DIREITO PENAL — AgRg nos EDcl no HC 855299
Análise documental baseada na ementa oficial do Superior Tribunal de Justiça, organizada para consulta e compreensão do precedente.
Comentário editorial
Nesta leitura jurisprudencial, a decisão é situada por classe, competência e órgão julgador. O registro corresponde a AgRg nos EDcl no HC, apreciado por SEXTA TURMA, sob relatoria de OTÁVIO DE ALMEIDA TOLEDO (DESEMBARGADOR CONVOCADO DO TJSP). Esses elementos ajudam a avaliar o alcance processual do pronunciamento.
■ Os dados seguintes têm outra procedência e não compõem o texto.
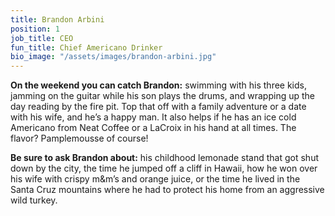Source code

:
 ```yaml
---
title: Brandon Arbini
position: 1
job_title: CEO
fun_title: Chief Americano Drinker
bio_image: "/assets/images/brandon-arbini.jpg"
---
```


**On the weekend you can catch Brandon:** swimming with his three kids, jamming on the guitar while his son plays the drums, and wrapping up the day reading by the fire pit. Top that off with a family adventure or a date with his wife, and he’s a happy man. It also helps if he has an ice cold Americano from Neat Coffee or a LaCroix in his hand at all times. The flavor? Pamplemousse of course!

**Be sure to ask Brandon about:** his childhood lemonade stand that got shut down by the city, the time he jumped off a cliff in Hawaii, how he won over his wife with crispy m&m’s and orange juice, or the time he lived in the Santa Cruz mountains where he had to protect his home from an aggressive wild turkey.
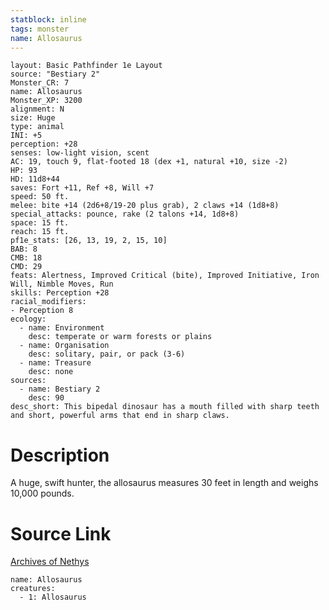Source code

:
 ```yaml
---
statblock: inline
tags: monster
name: Allosaurus
---
```

```statblock
layout: Basic Pathfinder 1e Layout
source: "Bestiary 2"
Monster_CR: 7
name: Allosaurus
Monster_XP: 3200
alignment: N
size: Huge
type: animal
INI: +5
perception: +28
senses: low-light vision, scent
AC: 19, touch 9, flat-footed 18 (dex +1, natural +10, size -2)
HP: 93
HD: 11d8+44
saves: Fort +11, Ref +8, Will +7
speed: 50 ft.
melee: bite +14 (2d6+8/19-20 plus grab), 2 claws +14 (1d8+8)
special_attacks: pounce, rake (2 talons +14, 1d8+8)
space: 15 ft.
reach: 15 ft.
pf1e_stats: [26, 13, 19, 2, 15, 10]
BAB: 8
CMB: 18
CMD: 29
feats: Alertness, Improved Critical (bite), Improved Initiative, Iron Will, Nimble Moves, Run
skills: Perception +28
racial_modifiers:
- Perception 8
ecology:
  - name: Environment
    desc: temperate or warm forests or plains
  - name: Organisation
    desc: solitary, pair, or pack (3-6)
  - name: Treasure
    desc: none
sources:
  - name: Bestiary 2
    desc: 90
desc_short: This bipedal dinosaur has a mouth filled with sharp teeth and short, powerful arms that end in sharp claws. 
```
# Description
A huge, swift hunter, the allosaurus measures 30 feet in length and weighs 10,000 pounds.
# Source Link
[Archives of Nethys](https://aonprd.com/MonsterDisplay.aspx?ItemName=Allosaurus)
```encounter-table
name: Allosaurus
creatures:
  - 1: Allosaurus
```
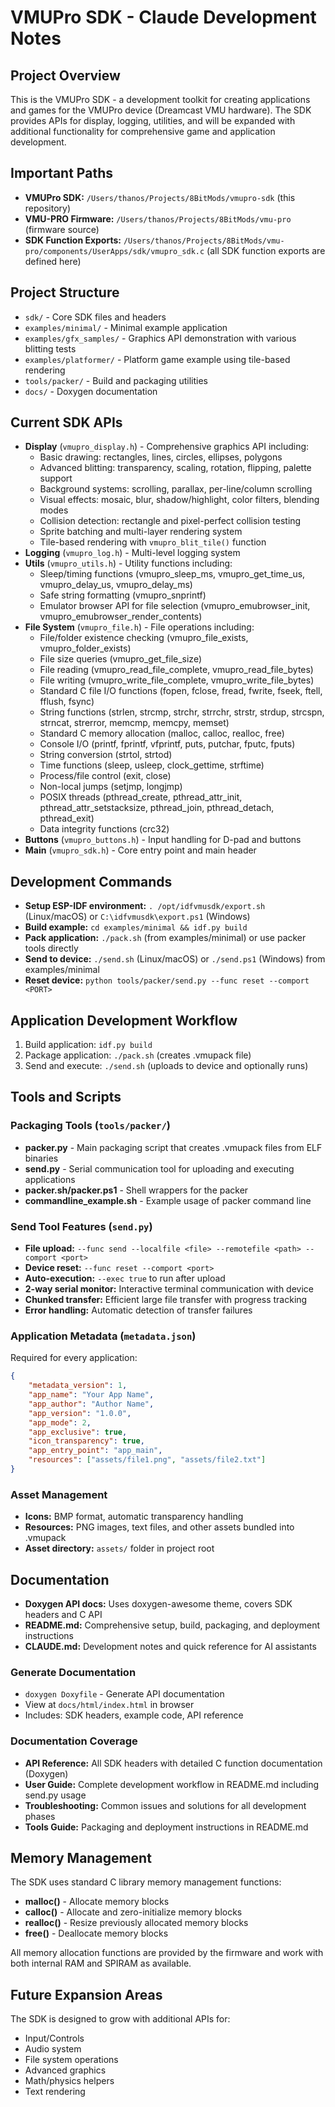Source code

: # VMUPro SDK - Claude Development Notes

## Project Overview
This is the VMUPro SDK - a development toolkit for creating applications and games for the VMUPro device (Dreamcast VMU hardware). The SDK provides APIs for display, logging, utilities, and will be expanded with additional functionality for comprehensive game and application development.

## Important Paths
- **VMUPro SDK:** `/Users/thanos/Projects/8BitMods/vmupro-sdk` (this repository)
- **VMU-PRO Firmware:** `/Users/thanos/Projects/8BitMods/vmu-pro` (firmware source)
- **SDK Function Exports:** `/Users/thanos/Projects/8BitMods/vmu-pro/components/UserApps/sdk/vmupro_sdk.c` (all SDK function exports are defined here)

## Project Structure
- `sdk/` - Core SDK files and headers
- `examples/minimal/` - Minimal example application
- `examples/gfx_samples/` - Graphics API demonstration with various blitting tests
- `examples/platformer/` - Platform game example using tile-based rendering
- `tools/packer/` - Build and packaging utilities
- `docs/` - Doxygen documentation

## Current SDK APIs
- **Display** (`vmupro_display.h`) - Comprehensive graphics API including:
  - Basic drawing: rectangles, lines, circles, ellipses, polygons
  - Advanced blitting: transparency, scaling, rotation, flipping, palette support
  - Background systems: scrolling, parallax, per-line/column scrolling
  - Visual effects: mosaic, blur, shadow/highlight, color filters, blending modes
  - Collision detection: rectangle and pixel-perfect collision testing
  - Sprite batching and multi-layer rendering system
  - Tile-based rendering with `vmupro_blit_tile()` function
- **Logging** (`vmupro_log.h`) - Multi-level logging system  
- **Utils** (`vmupro_utils.h`) - Utility functions including:
  - Sleep/timing functions (vmupro_sleep_ms, vmupro_get_time_us, vmupro_delay_us, vmupro_delay_ms)
  - Safe string formatting (vmupro_snprintf)
  - Emulator browser API for file selection (vmupro_emubrowser_init, vmupro_emubrowser_render_contents)
- **File System** (`vmupro_file.h`) - File operations including:
  - File/folder existence checking (vmupro_file_exists, vmupro_folder_exists)
  - File size queries (vmupro_get_file_size)
  - File reading (vmupro_read_file_complete, vmupro_read_file_bytes)
  - File writing (vmupro_write_file_complete, vmupro_write_file_bytes)
  - Standard C file I/O functions (fopen, fclose, fread, fwrite, fseek, ftell, fflush, fsync)
  - String functions (strlen, strcmp, strchr, strrchr, strstr, strdup, strcspn, strncat, strerror, memcmp, memcpy, memset)
  - Standard C memory allocation (malloc, calloc, realloc, free)
  - Console I/O (printf, fprintf, vfprintf, puts, putchar, fputc, fputs)
  - String conversion (strtol, strtod)
  - Time functions (sleep, usleep, clock_gettime, strftime)
  - Process/file control (exit, close)
  - Non-local jumps (setjmp, longjmp)
  - POSIX threads (pthread_create, pthread_attr_init, pthread_attr_setstacksize, pthread_join, pthread_detach, pthread_exit)
  - Data integrity functions (crc32)
- **Buttons** (`vmupro_buttons.h`) - Input handling for D-pad and buttons
- **Main** (`vmupro_sdk.h`) - Core entry point and main header

## Development Commands
- **Setup ESP-IDF environment:** `. /opt/idfvmusdk/export.sh` (Linux/macOS) or `C:\idfvmusdk\export.ps1` (Windows)
- **Build example:** `cd examples/minimal && idf.py build`
- **Pack application:** `./pack.sh` (from examples/minimal) or use packer tools directly
- **Send to device:** `./send.sh` (Linux/macOS) or `./send.ps1` (Windows) from examples/minimal
- **Reset device:** `python tools/packer/send.py --func reset --comport <PORT>`

## Application Development Workflow
1. Build application: `idf.py build`
2. Package application: `./pack.sh` (creates .vmupack file)
3. Send and execute: `./send.sh` (uploads to device and optionally runs)

## Tools and Scripts

### Packaging Tools (`tools/packer/`)
- **packer.py** - Main packaging script that creates .vmupack files from ELF binaries
- **send.py** - Serial communication tool for uploading and executing applications
- **packer.sh/packer.ps1** - Shell wrappers for the packer
- **commandline_example.sh** - Example usage of packer command line

### Send Tool Features (`send.py`)
- **File upload:** `--func send --localfile <file> --remotefile <path> --comport <port>`
- **Device reset:** `--func reset --comport <port>`
- **Auto-execution:** `--exec true` to run after upload
- **2-way serial monitor:** Interactive terminal communication with device
- **Chunked transfer:** Efficient large file transfer with progress tracking
- **Error handling:** Automatic detection of transfer failures

### Application Metadata (`metadata.json`)
Required for every application:
```json
{
    "metadata_version": 1,
    "app_name": "Your App Name",
    "app_author": "Author Name", 
    "app_version": "1.0.0",
    "app_mode": 2,
    "app_exclusive": true,
    "icon_transparency": true,
    "app_entry_point": "app_main",
    "resources": ["assets/file1.png", "assets/file2.txt"]
}
```

### Asset Management
- **Icons:** BMP format, automatic transparency handling
- **Resources:** PNG images, text files, and other assets bundled into .vmupack
- **Asset directory:** `assets/` folder in project root

## Documentation
- **Doxygen API docs:** Uses doxygen-awesome theme, covers SDK headers and C API
- **README.md:** Comprehensive setup, build, packaging, and deployment instructions
- **CLAUDE.md:** Development notes and quick reference for AI assistants

### Generate Documentation
- `doxygen Doxyfile` - Generate API documentation
- View at `docs/html/index.html` in browser
- Includes: SDK headers, example code, API reference

### Documentation Coverage
- **API Reference:** All SDK headers with detailed C function documentation (Doxygen)
- **User Guide:** Complete development workflow in README.md including send.py usage
- **Troubleshooting:** Common issues and solutions for all development phases
- **Tools Guide:** Packaging and deployment instructions in README.md

## Memory Management
The SDK uses standard C library memory management functions:
- **malloc()** - Allocate memory blocks
- **calloc()** - Allocate and zero-initialize memory blocks  
- **realloc()** - Resize previously allocated memory blocks
- **free()** - Deallocate memory blocks

All memory allocation functions are provided by the firmware and work with both internal RAM and SPIRAM as available.

## Future Expansion Areas
The SDK is designed to grow with additional APIs for:
- Input/Controls
- Audio system
- File system operations
- Advanced graphics
- Math/physics helpers
- Text rendering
O precedente deve ser confrontado com a moldura fática, a questão jurídica decidida, eventuais requisitos de admissibilidade e a legislação mencionada. Os destaques abaixo funcionam como mapa de leitura da ementa, não como substituto do inteiro teor ou de pesquisa sobre decisões posteriores.
Pontos centrais da ementa
- TRÁFICO DE DROGAS E ASSOCIAÇÃO PARA O TRÁFICO.
- Agravo regimental interposto contra decisão que rejeitou embargos de declaração e manteve o julgado que conheceu parcialmente do habeas corpus, denegando nesta extensão.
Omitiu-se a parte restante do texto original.